Cloud Native 24 min read

Essential Prometheus Operator Metrics for Kubernetes: Prevent Alert Overload

This guide explains the most common Prometheus Operator metrics for Kubernetes, detailing each metric's purpose, the PromQL expression to monitor it, and the related underlying metrics, helping you fine‑tune alerts and avoid unnecessary noise in your cluster monitoring.

MaGe Linux Operations

Oct 6, 2020

Essential Prometheus Operator Metrics for Kubernetes: Prevent Alert Overload

After installing the Prometheus Operator, many default monitoring metrics can generate a large number of alerts if not carefully managed, so it is essential to understand these common metrics and adjust them as needed.

1. Kubernetes Resource Metrics

1.1 CPUThrottlingHigh – Checks the reasonableness of CPU limits by finding containers where more than 25% of CPU cycles were throttled in the last 5 minutes.

sum(increase(container_cpu_cfs_throttled_periods_total{container!=""}[5m])) by (container, pod, namespace)
  /
sum(increase(container_cpu_cfs_periods_total{}[5m])) by (container, pod, namespace)
  > (25 / 100)

Related metrics:

container_cpu_cfs_periods_total – total number of CPU periods in a container's lifetime

container_cpu_cfs_throttled_periods_total – total number of throttled CPU periods in a container's lifetime

1.2 KubeCPUOvercommit – Detects cluster‑wide CPU over‑commitment that could make the cluster intolerant to node failures.

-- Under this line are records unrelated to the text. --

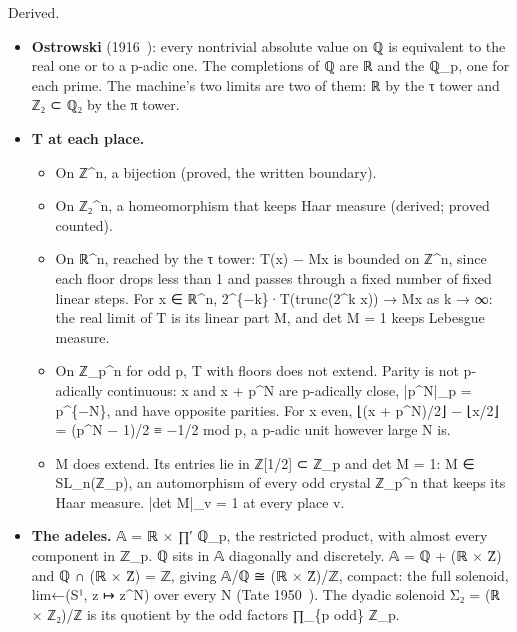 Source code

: Derived.

\begin{itemize}
\item \textbf{Ostrowski} (1916~\cite{src:Ostrowski-1916}): every nontrivial absolute value on ℚ is equivalent to the real one or to a p-adic one. The completions of ℚ are ℝ and the ℚ\_\allowbreak{}p, one for each prime. The machine's two limits are two of them: ℝ by the τ tower and ℤ₂ ⊂ ℚ₂ by the π tower.
\item \textbf{T at each place.}

\begin{itemize}
\item On ℤ\textasciicircum{}n, a bijection (proved, the written boundary).
\item On ℤ₂\textasciicircum{}n, a homeomorphism that keeps Haar measure (derived; proved counted).
\item On ℝ\textasciicircum{}n, reached by the τ tower: T(x) − Mx is bounded on ℤ\textasciicircum{}n, since each floor drops less than 1 and passes through a fixed number of fixed linear steps. For x ∈ ℝ\textasciicircum{}n, 2\textasciicircum{}\{−k\}·T(trunc(2\textasciicircum{}k x)) → Mx as k → ∞: the real limit of T is its linear part M, and det M = 1 keeps Lebesgue measure.
\item On ℤ\_\allowbreak{}p\textasciicircum{}n for odd p, T with floors does not extend. Parity is not p-adically continuous: x and x + p\textasciicircum{}N are p-adically close, |p\textasciicircum{}N|\_\allowbreak{}p = p\textasciicircum{}\{−N\}, and have opposite parities. For x even, ⌊(x + p\textasciicircum{}N)/2⌋ − ⌊x/2⌋ = (p\textasciicircum{}N − 1)/2 ≡ −1/2 mod p, a p-adic unit however large N is.
\item M does extend. Its entries lie in ℤ[1/2] ⊂ ℤ\_\allowbreak{}p and det M = 1: M ∈ SL\_\allowbreak{}n(ℤ\_\allowbreak{}p), an automorphism of every odd crystal ℤ\_\allowbreak{}p\textasciicircum{}n that keeps its Haar measure. |det M|\_\allowbreak{}v = 1 at every place v.
\end{itemize}
\item \textbf{The adeles.} 𝔸 = ℝ × ∏′ ℚ\_\allowbreak{}p, the restricted product, with almost every component in ℤ\_\allowbreak{}p. ℚ sits in 𝔸 diagonally and discretely. 𝔸 = ℚ + (ℝ × Ẑ) and ℚ ∩ (ℝ × Ẑ) = ℤ, giving 𝔸/ℚ ≅ (ℝ × Ẑ)/ℤ, compact: the full solenoid, lim←(S¹, z ↦ z\textasciicircum{}N) over every N (Tate 1950~\cite{src:Tate-1950}). The dyadic solenoid Σ₂ = (ℝ × ℤ₂)/ℤ is its quotient by the odd factors ∏\_\allowbreak{}\{p odd\} ℤ\_\allowbreak{}p.

\end{itemize}
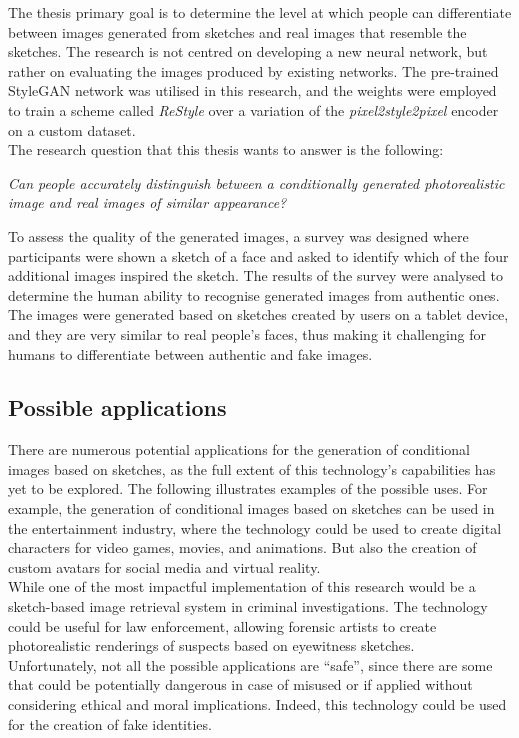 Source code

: \noindent The thesis primary goal is to determine the level at which people can differentiate between images generated from sketches and real images that resemble the sketches. The research is not centred on developing a new neural network, but rather on evaluating the images produced by existing networks. The pre-trained StyleGAN network was utilised in this research, and the weights were employed to train a scheme called \textit{ReStyle} over a variation of the \textit{pixel2style2pixel} encoder on a custom dataset. \\
The research question that this thesis wants to answer is the following:
\begin{center}
    \textit{Can people accurately distinguish between a conditionally generated photorealistic image and real images of similar appearance?}
\end{center}

\noindent To assess the quality of the generated images, a survey was designed where participants were shown a sketch of a face and asked to identify which of the four additional images inspired the sketch. The results of the survey were analysed to determine the human ability to recognise generated images from authentic ones.
The images were generated based on sketches created by users on a tablet device, and they are very similar to real people's faces, thus making it challenging for humans to differentiate between authentic and fake images.

\subsection{Possible applications}
There are numerous potential applications for the generation of conditional images based on sketches, as the full extent of this technology's capabilities has yet to be explored. The following illustrates examples of the possible uses. For example, the generation of conditional images based on sketches can be used in the entertainment industry, where the technology could be used to create digital characters for video games, movies, and animations. But also the creation of custom avatars for social media and virtual reality.
\\
While one of the most impactful implementation of this research would be a sketch-based image retrieval system in criminal investigations. The technology could be useful for law enforcement, allowing forensic artists to create photorealistic renderings of suspects based on eyewitness sketches. \\
Unfortunately, not all the possible applications are “safe”, since there are some that could be potentially dangerous in case of misused or if applied without considering ethical and moral implications. Indeed, this technology could be used for the creation of fake identities.

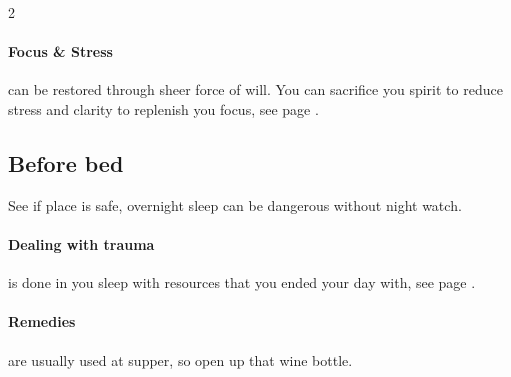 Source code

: \begin{multicols*}{2}
\paragraph{Focus \& Stress} can be restored through sheer force of will. 
You can sacrifice you spirit to reduce stress and clarity to replenish you focus, see page \pageref*{sec:recovery}.

\subsection*{Before bed}

See if place is safe, overnight sleep can be dangerous without night watch. 

\paragraph{Dealing with trauma} is done in you sleep with resources that you ended your day with, see page \pageref*{sec:healing}.

\paragraph{Remedies} are usually used at supper, so open up that wine bottle. 


\end{multicols*}
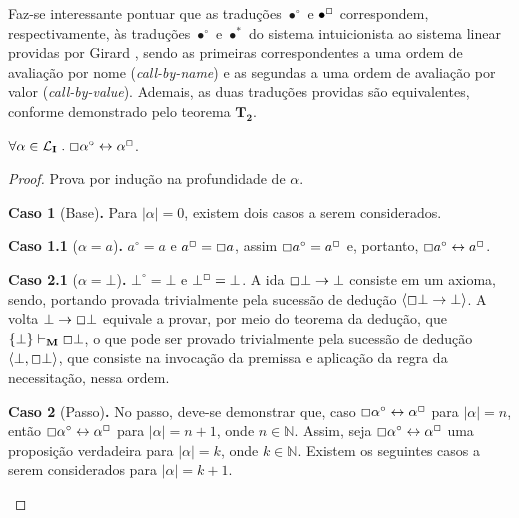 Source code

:         Faz-se interessante pontuar que as traduções $\bullet^\circ$ e $\bullet^\Box$ correspondem, respectivamente, às traduções $\bullet^\circ$ e $\bullet^*$ do sistema intuicionista ao sistema linear providas por Girard \cite{Girard}, sendo as primeiras correspondentes a uma ordem de avaliação por nome (\textit{call-by-name}) e as segundas a uma ordem de avaliação por valor (\textit{call-by-value}). 
        Ademais, as duas traduções providas são equivalentes, conforme demonstrado pelo teorema $\mathbf{T_2}$.

        \begin{theorem}
            $\forall\alpha\in\mathcal{L}_\mathbf{I}\mathrel{.}\Box\alpha^\circ\leftrightarrow\alpha^\Box$.
        \end{theorem}

        \begin{proof}
            Prova por indução na profundidade de $\alpha$.

            \begin{case}
                \textbf{Caso 1} (Base)\textbf{.}
                    Para $|\alpha| = 0$, existem dois casos a serem considerados.

                    \begin{case}
                    \textbf{Caso 1.1} ($\alpha = a$)\textbf{.}
                        $a^\circ = a$ e $a^\Box = \Box a$, assim $\Box a^\circ = a^\Box$ e, portanto, $\Box a^\circ \leftrightarrow a^\Box$.
                    \end{case}
                    \begin{case}
                    \textbf{Caso 2.1} ($\alpha = \bot$)\textbf{.}
                        $\bot^\circ = \bot$ e $\bot^\Box = \bot$. A ida $\Box\bot\to\bot$ consiste em um axioma, sendo, portando provada trivialmente pela sucessão de dedução $\langle\Box\bot\to\bot\rangle$.
                        A volta $\bot\to\Box\bot$ equivale a provar, por meio do teorema da dedução, que $\{\bot\}\vdash_\mathbf{M}\Box\bot$, o que pode ser provado trivialmente pela sucessão de dedução $\langle\bot, \Box\bot\rangle$, que consiste na invocação da premissa e aplicação da regra da necessitação, nessa ordem.
                    \end{case}
            \end{case}

            \begin{case}
                \textbf{Caso 2} (Passo)\textbf{.} No passo, deve-se demonstrar que, caso $\Box\alpha^\circ\leftrightarrow\alpha^\Box$ para $|\alpha| = n$, 
                então $\Box\alpha^\circ\leftrightarrow\alpha^\Box$ para $|\alpha| = n + 1$, onde $n \in \mathbb{N}$. Assim, seja $\Box\alpha^\circ\leftrightarrow\alpha^\Box$ uma proposição verdadeira para $|\alpha| = k$, onde $k \in \mathbb{N}$. Existem os seguintes casos a serem considerados para $|\alpha| = k + 1$.


\end{case}
\end{proof}
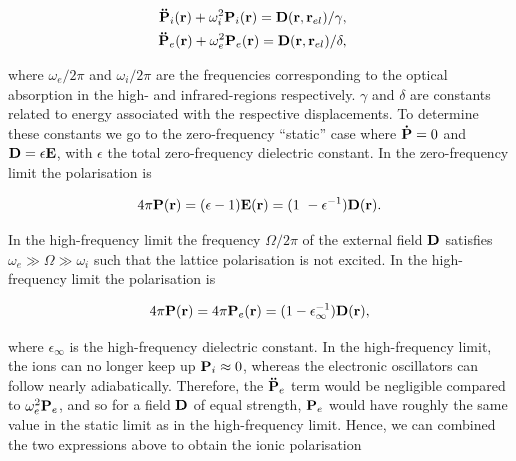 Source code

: \begin{subequations}
\begin{align}
    \begin{split}
        \vb{\ddot{P}}_{i}(\vb{r}) + \omega^2_{i} \vb{P}_{i}(\vb{r}) &= \vb{D}(\vb{r}, \vb{r}_{el}) / \gamma,
    \end{split}\\
    \begin{split}
        \vb{\ddot{P}}_{e}(\vb{r}) + \omega^2_{e} \vb{P}_{e}(\vb{r}) &= \vb{D}(\vb{r}, \vb{r}_{el}) / \delta,
    \end{split}
\end{align}
\end{subequations}

where $\omega_{e}/2\pi$ and $\omega_{i}/2\pi$ are the frequencies corresponding to the optical absorption in the high- and infrared-regions respectively. $\gamma$ and $\delta$ are constants related to energy associated with the respective displacements. To determine these constants we go to the zero-frequency ``static'' case where $\vb{\dot{P}} = 0$ and $\vb{D} = \epsilon \vb{E}$, with $\epsilon$ the total zero-frequency dielectric constant. In the zero-frequency limit the polarisation is

\begin{equation}
    4\pi \vb{P}(\vb{r}) = (\epsilon - 1) \vb{E}(\vb{r}) = (1\ - \epsilon^{-1}) \vb{D}(\vb{r}).
\end{equation}

In the high-frequency limit the frequency $\Omega / 2\pi$ of the external field $\vb{D}$ satisfies $\omega_e \gg \Omega \gg \omega_i$ such that the lattice polarisation is not excited. In the high-frequency limit the polarisation is

\begin{equation}
    4\pi\vb{P}(\vb{r}) = 4\pi\vb{P}_e(\vb{r}) = (1 - \epsilon_\infty^{-1}) \vb{D}(\vb{r}),
\end{equation}

where $\epsilon_\infty$ is the high-frequency dielectric constant. In the high-frequency limit, the ions can no longer keep up $\vb{P}_{i} \approx 0$, whereas the electronic oscillators can follow nearly adiabatically. Therefore, the $\vb{\ddot{P}}_{e}$ term would be negligible compared to $\omega^2_{e} \vb{P}_{e}$, and so for a field $\vb{D}$ of equal strength, $\vb{P}_e$ would have roughly the same value in the static limit as in the high-frequency limit. Hence, we can combined the two expressions above to obtain the ionic polarisation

sum(namespace:kube_pod_container_resource_requests_cpu_cores:sum{})
  /
sum(kube_node_status_allocatable_cpu_cores)
  > (count(kube_node_status_allocatable_cpu_cores)-1) / count(kube_node_status_allocatable_cpu_cores)

Related metrics:

kube_pod_container_resource_requests_cpu_cores – CPU cores requested by pods

kube_node_status_allocatable_cpu_cores – total allocatable CPU cores per node

1.3 KubeMemoryOvercommit – Detects memory over‑commitment that could affect cluster stability.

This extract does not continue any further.